In this study, we examine the usefulness evaluation and the preparation of Am80 liposomes conjugated with anti-CD90 antibody using Calu-6.
Ethics statement
All the animal experiments were conducted under the approval of the Tokyo University of Science ethics committee (Approval Number Y15042). The administration of Am80 was stopped when the average tumor volume reached over 600 mm3 or when necrosis was induced in the tumor. Then, to ameliorate the pain and distress associated with tumor formation, the animals were euthanized, and the tumors were enucleated at the next scheduled date of administration.
Materials
Am80 was kindly provided by Prof. Shudo of the Itsuu Laboratory (Tokyo, Japan). Am80 was dissolved in ethanol and stored at -30°C until use. Cholesterol was purchased from Tokyo Chemical Industry Co., Ltd. (Tokyo, Japan). Hydrogenated soy phosphatidyl choline (HSPC) and 1,2-distearoyl-sn-glycero-3- phosphoethanolamine-m- [methoxy (polyethyleneglycol)-2000] (mPEG2000-DSPE) were kindly provided by Nippon Fine Chemical Co., Ltd. (Osaka, Japan). DSPE-PEG-MAL (SUNBRIGHT DSPE- 020MA) was kindly provided by the NOF CORPORATION (Tokyo, Japan). O, O’-dietradecanoyl-N-(α-trimethyl ammonioacetyl) diethanolamine (DC-6-14) was kindly provided by Sogo Pharmaceutical Co., Ltd. (Tokyo, Japan). Rat anti-mouse CD90.2 was kindly provided by Prof. Abe of the Tokyo University of Science. Goat anti-human CD90 (Thy-1) polyclonal antibody was purchased from Santa Cruz Biotechnology Inc. (Santa Cruz, CA, USA). Donkey anti-goat IgG-fluorescein isothiocyanate was purchased from Millipore (CA, USA). Donkey anti-rabbit IgG H&L (Alexa Fluor 594) was purchased from abcam (Cambridge, UK). DAPI (4’, 6-diamidino-2-phenylindole) was purchased from Roche Diagnostics (Mannheim, Germany), and coumarin-6 was purchased from Tokyo Chemical Industry Co., Ltd. (Tokyo, Japan).
Cell line
Calu-6 cells, an established human pulmonary carcinoma cell line (#HTB-56), were purchased from the American type culture collection (Rockville, MD, USA).
Cell culture
Calu-6 cells were cultured in Eagle’s minimal essential medium (EMEM; Wako Pure Chemical Industries, Ltd., Osaka, Japan) supplemented with 10% fetal bovine serum (FBS), non-essential amino acids, and 1 mM sodium pyruvate at 37°C in a humidified 5% CO2 atmosphere. The established human pulmonary carcinoma cell line A549 was provided by Prof. Nishioka of Tokushima University Graduate School. A549 cells were cultured in Dulbecco’s Modified Eagle’s Medium (DMEM; Wako Pure Chemical Industries, Ltd., Osaka, Japan) supplemented with 10% FBS at 37°C in a humidified 5% CO2 atmosphere.
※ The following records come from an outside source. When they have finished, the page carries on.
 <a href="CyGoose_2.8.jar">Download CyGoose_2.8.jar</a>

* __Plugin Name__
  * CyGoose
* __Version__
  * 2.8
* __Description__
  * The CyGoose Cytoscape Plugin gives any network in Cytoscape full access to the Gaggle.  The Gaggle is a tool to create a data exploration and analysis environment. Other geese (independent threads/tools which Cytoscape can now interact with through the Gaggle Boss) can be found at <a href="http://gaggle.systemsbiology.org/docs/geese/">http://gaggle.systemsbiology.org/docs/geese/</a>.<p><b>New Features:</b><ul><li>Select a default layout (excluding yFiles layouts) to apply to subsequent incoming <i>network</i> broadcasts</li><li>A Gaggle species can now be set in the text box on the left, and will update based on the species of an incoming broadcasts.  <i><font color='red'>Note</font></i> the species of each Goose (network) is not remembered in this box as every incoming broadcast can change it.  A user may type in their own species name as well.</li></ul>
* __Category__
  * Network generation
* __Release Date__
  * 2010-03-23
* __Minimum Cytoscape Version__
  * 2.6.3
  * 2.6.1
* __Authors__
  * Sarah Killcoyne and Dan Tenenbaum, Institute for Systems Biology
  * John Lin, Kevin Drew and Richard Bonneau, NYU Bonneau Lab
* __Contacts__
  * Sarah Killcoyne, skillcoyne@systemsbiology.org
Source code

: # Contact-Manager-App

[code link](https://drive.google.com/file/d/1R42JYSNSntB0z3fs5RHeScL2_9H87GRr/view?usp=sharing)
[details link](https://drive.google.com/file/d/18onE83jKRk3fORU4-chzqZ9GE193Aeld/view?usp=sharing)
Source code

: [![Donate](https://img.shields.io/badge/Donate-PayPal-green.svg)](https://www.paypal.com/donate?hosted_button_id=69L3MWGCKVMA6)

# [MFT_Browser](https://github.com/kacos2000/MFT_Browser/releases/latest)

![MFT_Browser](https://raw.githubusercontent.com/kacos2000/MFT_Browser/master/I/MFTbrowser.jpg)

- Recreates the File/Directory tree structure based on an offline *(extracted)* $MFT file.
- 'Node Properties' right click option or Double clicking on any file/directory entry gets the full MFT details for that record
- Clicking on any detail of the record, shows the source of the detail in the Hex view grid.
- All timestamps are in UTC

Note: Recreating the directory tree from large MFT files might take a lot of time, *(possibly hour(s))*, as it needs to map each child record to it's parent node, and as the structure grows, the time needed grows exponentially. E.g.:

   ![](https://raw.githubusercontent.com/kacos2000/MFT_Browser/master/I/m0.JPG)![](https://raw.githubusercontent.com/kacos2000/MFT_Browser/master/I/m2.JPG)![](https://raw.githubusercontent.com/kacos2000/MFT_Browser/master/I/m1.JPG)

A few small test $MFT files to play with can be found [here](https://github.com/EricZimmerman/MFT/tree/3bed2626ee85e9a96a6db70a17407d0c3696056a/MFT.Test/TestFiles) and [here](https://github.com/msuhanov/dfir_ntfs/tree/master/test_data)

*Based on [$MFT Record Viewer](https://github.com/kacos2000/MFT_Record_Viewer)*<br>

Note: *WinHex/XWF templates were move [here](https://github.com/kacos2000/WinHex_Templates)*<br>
Expression of CD90 in Calu-6
Immunostaining: Cells were seeded onto 8-well chamber slides (6 × 103 cells/cm2) and washed twice with PBS and fixed by 4% paraformaldehyde in PBS for 15 min. The cells were washed three times with PBS, blocked using 10% bovine serum albumin at room temperature for 60 minutes and then incubated with the primary antibody against CD90 at a 1:200 dilution at 4°C overnight. After incubation at room temperature for 2 h, the samples were washed three times with PBS containing 0.1% polysorbate 80 and then incubated with Alexa Fluor 594 donkey anti-rabbit IgG at 1:200 dilution and DAPI, which is used for the staining of nuclei, at room temperature for 2 h. Slides were washed three times with PBS containing 0.1% polysorbate 80, and after mounting of the sections, the slides were observed using a BZ-9000 fluorescence microscope (Keyence, Osaka, Japan).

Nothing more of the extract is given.